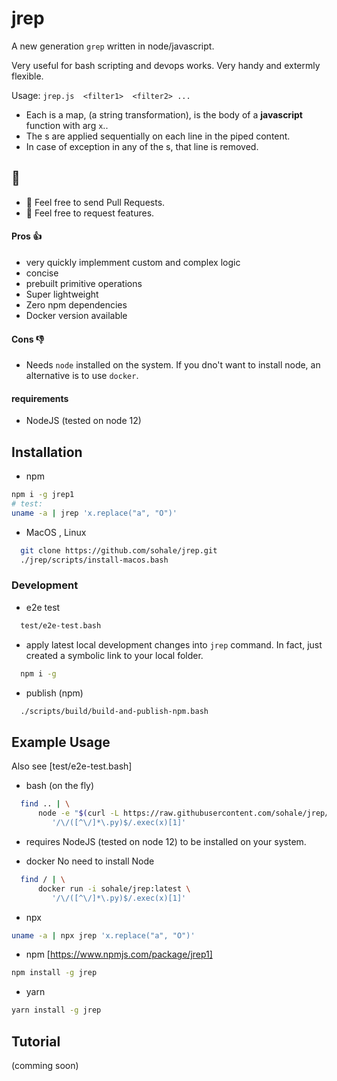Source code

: # jrep
A new generation `grep` written in node/javascript.

Very useful for bash scripting and devops works.
Very handy and extermly flexible.

Usage: `jrep.js  <filter1>  <filter2> ...`

* Each <filter> is a map, (a string transformation), is the body of a **javascript** function with arg `x`..
* The <filter>s are applied sequentially on each line in the piped content.
* In case of exception in any of the <filter>s, that line is removed.

## 🤝
* 👋 Feel free to send Pull Requests.
* 👋 Feel free to request features.

#### Pros 👍
* very quickly implemment custom and complex logic
* concise
* prebuilt primitive operations
* Super lightweight
* Zero npm dependencies
* Docker version available
#### Cons 👎
* Needs `node` installed on the system. If you dno't want to install node, an alternative is to use `docker`.
#### requirements
* NodeJS (tested on node 12)



## Installation

* npm
```bash
npm i -g jrep1
# test:
uname -a | jrep 'x.replace("a", "O")'
```


* MacOS , Linux
```bash
  git clone https://github.com/sohale/jrep.git
  ./jrep/scripts/install-macos.bash
```

### Development
* e2e test
```bash
  test/e2e-test.bash

```
* apply latest local development changes into `jrep` command. In fact, just created a symbolic link to your local folder.
```bash
  npm i -g
```

* publish (npm)
```bash
  ./scripts/build/build-and-publish-npm.bash
```

## Example Usage
Also see [test/e2e-test.bash]

* bash (on the fly)
```bash
  find .. | \
      node -e "$(curl -L https://raw.githubusercontent.com/sohale/jrep/main/src/jrep.js)" '' \
         '/\/([^\/]*\.py)$/.exec(x)[1]'
```
 * requires NodeJS (tested on node 12) to be installed on your system.


* docker
No need to install Node
```bash
  find / | \
      docker run -i sohale/jrep:latest \
         '/\/([^\/]*\.py)$/.exec(x)[1]'
```

* npx
```bash
uname -a | npx jrep 'x.replace("a", "O")'
```

* npm [https://www.npmjs.com/package/jrep1]
```bash
npm install -g jrep
```
* yarn
```bash
yarn install -g jrep
```

## Tutorial
(comming soon)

Instructions for the task: Keep only those lines of the records that hold "NodeJS", and return them.

Task response:
* NodeJS (tested on node 12)
 * requires NodeJS (tested on node 12) to be installed on your system.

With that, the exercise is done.